DATASET EXCERPTS: Begin

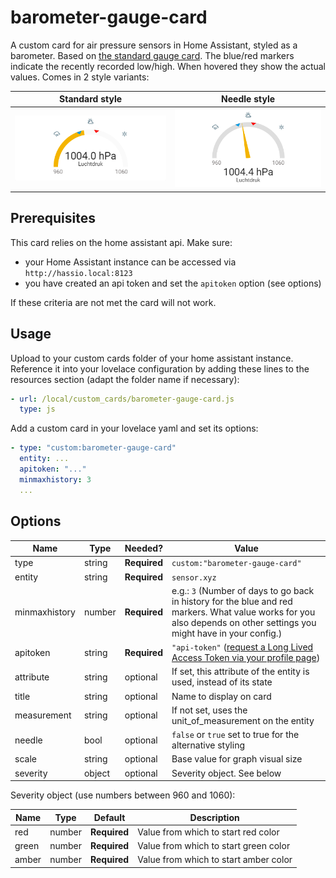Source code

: # barometer-gauge-card
A custom card for air pressure sensors in Home Assistant, styled as a barometer.
Based on [the standard gauge card](https://github.com/custom-cards/gauge-card). The blue/red markers indicate the recently recorded low/high. When hovered they show the actual values. Comes in 2 style variants:

| Standard style | Needle style
| --- | ---
| ![standard style](barometer-gauge-card.png "standard style") | ![needle style](barometer-gauge-card-needle.png "needle style")

## Prerequisites
This card relies on the home assistant api. Make sure:
* your Home Assistant instance can be accessed via `http://hassio.local:8123`
* you have created an api token and set the `apitoken` option (see options)

If these criteria are not met the card will not work.


## Usage
Upload to your custom cards folder of your home assistant instance. Reference it into your lovelace configuration by adding these lines to the resources section (adapt the folder name if necessary):

```yaml
- url: /local/custom_cards/barometer-gauge-card.js
  type: js
```

Add a custom card in your lovelace yaml and set its options: 
```yaml
- type: "custom:barometer-gauge-card"
  entity: ...
  apitoken: "..."
  minmaxhistory: 3
  ...
```

## Options

| Name | Type | Needed? | Value
| ---- | ---- | ------- | -----------
| type | string | **Required** | `custom:"barometer-gauge-card"`
| entity | string | **Required** | `sensor.xyz`
| minmaxhistory | number | **Required** | e.g.: `3` (Number of days to go back in history for the blue and red markers. What value works for you also depends on other settings you might have in your config.)
| apitoken | string | **Required** | `"api-token"` ([request a Long Lived Access Token via your profile page](https://www.home-assistant.io/docs/authentication/#your-account-profile))
| attribute | string | optional | If set, this attribute of the entity is used, instead of its state
| title | string | optional | Name to display on card
| measurement | string | optional | If not set, uses the unit_of_measurement on the entity
| needle | bool | optional | `false` or `true` set to true for the alternative styling
| scale | string | optional | Base value for graph visual size
| severity | object | optional | Severity object. See below

Severity object (use numbers between 960 and 1060):

| Name | Type | Default | Description
| ---- | ---- | ------- | -----------
| red | number | **Required** | Value from which to start red color
| green | number | **Required** | Value from which to start green color
| amber | number | **Required** | Value from which to start amber color
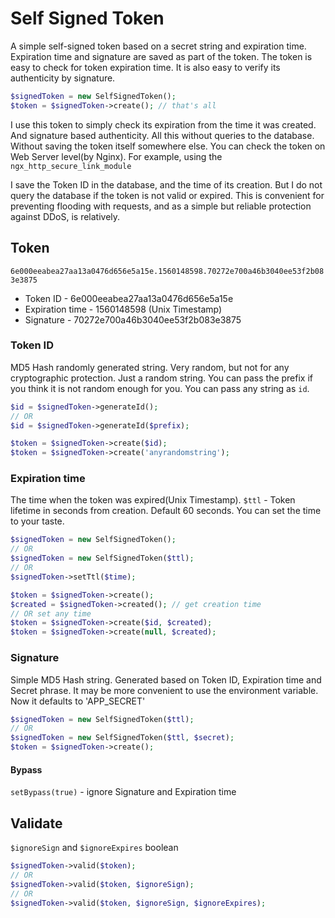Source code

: # Self Signed Token

A simple self-signed token based on a secret string and expiration time. Expiration time and signature are saved as part of the token. The token is easy to check for token expiration time. It is also easy to verify its authenticity by signature.

```php
$signedToken = new SelfSignedToken();
$token = $signedToken->create(); // that's all
```

I use this token to simply check its expiration from the time it was created. And signature based authenticity. All this without queries to the database. Without saving the token itself somewhere else. You can check the token on Web Server level(by Nginx). For example, using the `ngx_http_secure_link_module`

I save the Token ID in the database, and the time of its creation. But I do not query the database if the token is not valid or expired. This is convenient for preventing flooding with requests, and as a simple but reliable protection against DDoS, is relatively.

## Token

`6e000eeabea27aa13a0476d656e5a15e.1560148598.70272e700a46b3040ee53f2b083e3875`

* Token ID - 6e000eeabea27aa13a0476d656e5a15e
* Expiration time - 1560148598 (Unix Timestamp)
* Signature - 70272e700a46b3040ee53f2b083e3875

### Token ID

MD5 Hash randomly generated string. Very random, but not for any cryptographic protection. Just a random string. You can pass the prefix if you think it is not random enough for you. You can pass any string as `id`.

```php
$id = $signedToken->generateId(); 
// OR
$id = $signedToken->generateId($prefix);

$token = $signedToken->create($id);
$token = $signedToken->create('anyrandomstring');
```

### Expiration time

The time when the token was expired(Unix Timestamp). `$ttl` - Token lifetime in seconds from creation. Default 60 seconds. You can set the time to your taste. 

```php
$signedToken = new SelfSignedToken();
// OR
$signedToken = new SelfSignedToken($ttl);
// OR
$signedToken->setTtl($time);

$token = $signedToken->create();
$created = $signedToken->created(); // get creation time
// OR set any time
$token = $signedToken->create($id, $created); 
$token = $signedToken->create(null, $created); 
```

### Signature

Simple MD5 Hash string. Generated based on Token ID, Expiration time and Secret phrase. It may be more convenient to use the environment variable. Now it defaults to 'APP_SECRET'

```php
$signedToken = new SelfSignedToken($ttl);
// OR 
$signedToken = new SelfSignedToken($ttl, $secret);
$token = $signedToken->create();
```

#### Bypass
 
`setBypass(true)` - ignore Signature and Expiration time 

## Validate

`$ignoreSign` and `$ignoreExpires` boolean

```php
$signedToken->valid($token); 
// OR
$signedToken->valid($token, $ignoreSign); 
// OR
$signedToken->valid($token, $ignoreSign, $ignoreExpires);  
```
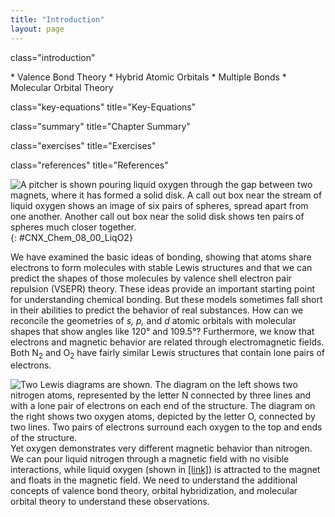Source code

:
 ```yaml
---
title: "Introduction"
layout: page
---
```



<cnx-pi data-type="cnx.flag.introduction"> class="introduction" </cnx-pi>

<div data-type="abstract" markdown="1">
* Valence Bond Theory
* Hybrid Atomic Orbitals
* Multiple Bonds
* Molecular Orbital Theory

</div>

<cnx-pi data-type="cnx.eoc">class="key-equations" title="Key-Equations"</cnx-pi>

<cnx-pi data-type="cnx.eoc">class="summary" title="Chapter Summary"</cnx-pi>

<cnx-pi data-type="cnx.eoc">class="exercises" title="Exercises"</cnx-pi>

<cnx-pi data-type="cnx.eoc">class="references" title="References"</cnx-pi>

 ![A pitcher is shown pouring liquid oxygen through the gap between two magnets, where it has formed a solid disk. A call out box near the stream of liquid oxygen shows an image of six pairs of spheres, spread apart from one another. Another call out box near the solid disk shows ten pairs of spheres much closer together.](../resources/CNX_Chem_08_00_LiqO2.jpg "Oxygen molecules orient randomly most of the time, as shown in the top magnified view. However, when we pour liquid oxygen through a magnet, the molecules line up with the magnetic field, and the attraction allows them to stay suspended between the poles of the magnet where the magnetic field is strongest. Other diatomic molecules (like N2) flow past the magnet. The detailed explanation of bonding described in this chapter allows us to understand this phenomenon. (credit: modification of work by Jefferson Lab)"){: #CNX_Chem_08_00_LiqO2}

We have examined the basic ideas of bonding, showing that atoms share electrons to form molecules with stable Lewis structures and that we can predict the shapes of those molecules by valence shell electron pair repulsion (VSEPR) theory. These ideas provide an important starting point for understanding chemical bonding. But these models sometimes fall short in their abilities to predict the behavior of real substances. How can we reconcile the geometries of *s, p,* and *d* atomic orbitals with molecular shapes that show angles like 120° and 109.5°? Furthermore, we know that electrons and magnetic behavior are related through electromagnetic fields. Both N<sub>2</sub> and O<sub>2</sub> have fairly similar Lewis structures that contain lone pairs of electrons.

 <span data-type="media" data-alt="Two Lewis diagrams are shown. The diagram on the left shows two nitrogen atoms, represented by the letter N connected by three lines and with a lone pair of electrons on each end of the structure. The diagram on the right shows two oxygen atoms, depicted by the letter O, connected by two lines. Two pairs of electrons surround each oxygen to the top and ends of the structure."> ![Two Lewis diagrams are shown. The diagram on the left shows two nitrogen atoms, represented by the letter N connected by three lines and with a lone pair of electrons on each end of the structure. The diagram on the right shows two oxygen atoms, depicted by the letter O, connected by two lines. Two pairs of electrons surround each oxygen to the top and ends of the structure.](../resources/CNX_Chem_08_00_N2O2Lewis_img.jpg) </span> Yet oxygen demonstrates very different magnetic behavior than nitrogen. We can pour liquid nitrogen through a magnetic field with no visible interactions, while liquid oxygen (shown in [\[link\]](#CNX_Chem_08_00_LiqO2)) is attracted to the magnet and floats in the magnetic field. We need to understand the additional concepts of valence bond theory, orbital hybridization, and molecular orbital theory to understand these observations.

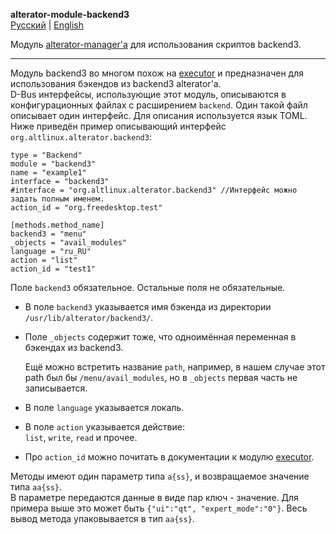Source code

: **alterator-module-backend3**\
[Русский](backend3-ru.md) | [English](backend3.md)

Модуль [alterator-manager'а](../README-ru.md) для использования скриптов
backend3.

___

Модуль backend3 во многом похож на [executor](./executor-ru.md) и предназначен
для использования бэкендов из backend3 alterator'а.\
D-Bus интерфейсы, использующие этот модуль, описываются в конфигурационных
файлах с расширением `backend`. Один такой файл описывает один интерфейс. Для
описания используется язык TOML. Ниже приведён пример описывающий интерфейс
`org.altlinux.alterator.backend3`:

```
type = "Backend"
module = "backend3"
name = "example1"
interface = "backend3"
#interface = "org.altlinux.alterator.backend3" //Интерфейс можно задать полным именем.
action_id = "org.freedesktop.test"

[methods.method_name]
backend3 = "menu"
_objects = "avail_modules"
language = "ru_RU"
action = "list"
action_id = "test1"
```

Поле `backend3` обязательное. Остальные поля не обязательные.

- В поле `backend3` указывается имя бэкенда из директории
  `/usr/lib/alterator/backend3/`.

- Поле `_objects` содержит тоже, что одноимённая переменная в бэкендах из
  backend3.

  Ещё можно встретить название `path`, например, в нашем случае этот path был бы
  `/menu/avail_modules`, но в `_objects` первая часть не записывается.

- В поле `language` указывается локаль.

- В поле `action` указывается действие:\
  `list`, `write`, `read` и прочее.

- Про `action_id` можно почитать в документации к модулю
  [executor](./executor-ru.md).

Методы имеют один параметр типа `a{ss}`, и возвращаемое значение типа `aа{ss}`.\
В параметре передаются данные в виде пар ключ - значение. Для примера выше это
может быть `{"ui":"qt", "expert_mode":"0"}`. Весь вывод метода упаковывается в
тип `aа{ss}`.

DATASET EXCERPTS: End

Some lines in the material contain "database". Show all of them.

FINISHED EXERCISE:
I use this token to simply check its expiration from the time it was created. And signature based authenticity. All this without queries to the database. Without saving the token itself somewhere else. You can check the token on Web Server level(by Nginx). For example, using the `ngx_http_secure_link_module`
I save the Token ID in the database, and the time of its creation. But I do not query the database if the token is not valid or expired. This is convenient for preventing flooding with requests, and as a simple but reliable protection against DDoS, is relatively.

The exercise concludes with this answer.